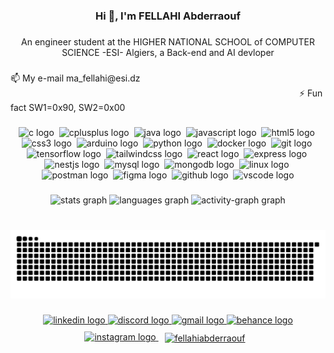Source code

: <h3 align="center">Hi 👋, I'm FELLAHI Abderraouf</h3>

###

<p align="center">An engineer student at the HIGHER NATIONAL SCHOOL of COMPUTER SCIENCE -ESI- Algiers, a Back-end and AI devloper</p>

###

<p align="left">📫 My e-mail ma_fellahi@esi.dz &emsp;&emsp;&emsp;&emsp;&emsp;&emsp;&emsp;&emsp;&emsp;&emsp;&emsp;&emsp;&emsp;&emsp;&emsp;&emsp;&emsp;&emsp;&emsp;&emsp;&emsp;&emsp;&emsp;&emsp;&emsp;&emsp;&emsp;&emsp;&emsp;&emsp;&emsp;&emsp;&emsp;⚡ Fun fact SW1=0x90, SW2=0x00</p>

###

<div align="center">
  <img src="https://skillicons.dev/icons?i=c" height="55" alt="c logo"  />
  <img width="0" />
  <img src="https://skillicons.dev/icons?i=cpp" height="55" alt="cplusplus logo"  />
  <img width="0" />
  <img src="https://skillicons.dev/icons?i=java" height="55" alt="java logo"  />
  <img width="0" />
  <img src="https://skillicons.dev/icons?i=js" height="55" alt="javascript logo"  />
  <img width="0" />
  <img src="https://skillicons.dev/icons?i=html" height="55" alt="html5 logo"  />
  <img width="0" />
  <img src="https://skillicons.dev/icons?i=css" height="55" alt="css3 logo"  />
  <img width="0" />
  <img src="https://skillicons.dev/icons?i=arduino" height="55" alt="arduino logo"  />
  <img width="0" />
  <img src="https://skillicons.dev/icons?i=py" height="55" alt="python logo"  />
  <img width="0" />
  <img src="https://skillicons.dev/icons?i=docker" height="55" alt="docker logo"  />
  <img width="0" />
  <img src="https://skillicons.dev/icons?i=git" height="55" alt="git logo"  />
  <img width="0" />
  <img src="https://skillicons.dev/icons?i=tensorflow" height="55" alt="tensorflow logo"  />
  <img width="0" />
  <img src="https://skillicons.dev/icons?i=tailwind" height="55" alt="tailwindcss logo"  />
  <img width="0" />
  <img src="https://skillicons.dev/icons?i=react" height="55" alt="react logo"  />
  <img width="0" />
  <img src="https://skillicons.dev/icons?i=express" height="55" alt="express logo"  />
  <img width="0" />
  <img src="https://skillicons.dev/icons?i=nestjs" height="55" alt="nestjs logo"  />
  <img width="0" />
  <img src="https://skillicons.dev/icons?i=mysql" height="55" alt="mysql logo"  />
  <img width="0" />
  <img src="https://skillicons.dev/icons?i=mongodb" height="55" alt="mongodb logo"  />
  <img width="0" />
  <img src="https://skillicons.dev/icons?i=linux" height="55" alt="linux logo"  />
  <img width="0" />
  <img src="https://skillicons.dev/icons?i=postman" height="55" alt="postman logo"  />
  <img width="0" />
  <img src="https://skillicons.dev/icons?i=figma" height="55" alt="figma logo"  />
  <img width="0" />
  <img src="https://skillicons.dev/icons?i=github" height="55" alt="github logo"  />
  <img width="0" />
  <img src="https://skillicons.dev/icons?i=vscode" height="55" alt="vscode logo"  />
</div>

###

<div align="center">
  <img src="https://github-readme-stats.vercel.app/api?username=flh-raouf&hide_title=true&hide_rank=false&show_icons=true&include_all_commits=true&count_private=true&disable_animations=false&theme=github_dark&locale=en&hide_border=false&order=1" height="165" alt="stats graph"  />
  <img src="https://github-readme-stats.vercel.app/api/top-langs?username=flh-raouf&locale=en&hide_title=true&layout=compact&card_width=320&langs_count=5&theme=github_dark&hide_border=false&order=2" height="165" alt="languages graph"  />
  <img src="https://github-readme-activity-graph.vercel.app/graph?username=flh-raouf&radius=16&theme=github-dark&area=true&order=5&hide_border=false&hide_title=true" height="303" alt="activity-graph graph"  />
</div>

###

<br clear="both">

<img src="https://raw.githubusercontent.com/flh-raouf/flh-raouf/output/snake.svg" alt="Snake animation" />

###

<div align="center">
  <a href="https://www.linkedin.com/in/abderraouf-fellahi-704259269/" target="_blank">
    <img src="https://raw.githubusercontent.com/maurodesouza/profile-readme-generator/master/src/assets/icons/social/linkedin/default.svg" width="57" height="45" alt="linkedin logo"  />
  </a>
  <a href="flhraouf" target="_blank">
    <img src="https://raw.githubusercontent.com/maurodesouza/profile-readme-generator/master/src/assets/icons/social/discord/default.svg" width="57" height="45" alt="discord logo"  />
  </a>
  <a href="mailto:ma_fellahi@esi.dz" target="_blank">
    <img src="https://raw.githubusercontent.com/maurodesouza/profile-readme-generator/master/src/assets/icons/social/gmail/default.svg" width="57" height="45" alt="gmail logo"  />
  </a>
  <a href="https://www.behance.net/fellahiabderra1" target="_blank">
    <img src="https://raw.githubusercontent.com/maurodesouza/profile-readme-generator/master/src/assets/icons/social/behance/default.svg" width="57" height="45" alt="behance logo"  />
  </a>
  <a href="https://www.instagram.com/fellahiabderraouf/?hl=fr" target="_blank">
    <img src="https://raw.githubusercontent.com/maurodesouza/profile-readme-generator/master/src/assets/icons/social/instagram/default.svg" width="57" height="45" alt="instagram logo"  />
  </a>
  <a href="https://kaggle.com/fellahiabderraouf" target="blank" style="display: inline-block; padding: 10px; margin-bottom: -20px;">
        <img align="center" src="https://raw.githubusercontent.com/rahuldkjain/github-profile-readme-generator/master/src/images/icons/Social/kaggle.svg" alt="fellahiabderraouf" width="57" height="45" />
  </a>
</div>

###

WHAT YOU ARE ASKED TO DO.
Please show each line in the records above that contains "behance".

COMPLETED TASK.
  <a href="https://www.behance.net/fellahiabderra1" target="_blank">
    <img src="https://raw.githubusercontent.com/maurodesouza/profile-readme-generator/master/src/assets/icons/social/behance/default.svg" width="57" height="45" alt="behance logo"  />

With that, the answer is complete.